Exercise goal:
Counting only lines that contain "numberwithin", how many are there in the records below? Give the figure alone.

Available data:
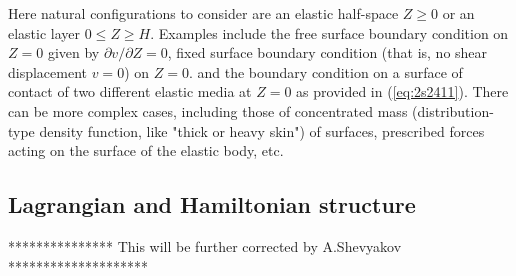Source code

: \documentclass[11pt,letter,subeqn,fleqn]{article}
\numberwithin{equation}{section}
\numberwithin{table}{section}
\numberwithin{figure}{section}
\begin{document}
Here natural configurations to consider are an elastic half-space $Z \geq 0$ or an elastic layer $0\leq Z \geq H$. Examples include the free surface boundary condition on $Z=0$ given by $\partial v/\partial Z=0$, fixed surface boundary condition (that is, no shear displacement $v=0$) on $Z=0$. and the boundary condition on a surface of contact of two different elastic media at $Z=0$ as provided in (\ref{eq:2s2411}). There can be more complex cases, including those of concentrated mass (distribution-type density function, like "thick or heavy skin") of surfaces, prescribed forces acting on the surface of the elastic body, etc.

\subsection{Lagrangian and Hamiltonian structure}\label{sec:LagrHamilstructure}
*************** This will be further corrected by A.Shevyakov ********************
\end{document}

Answer space:
3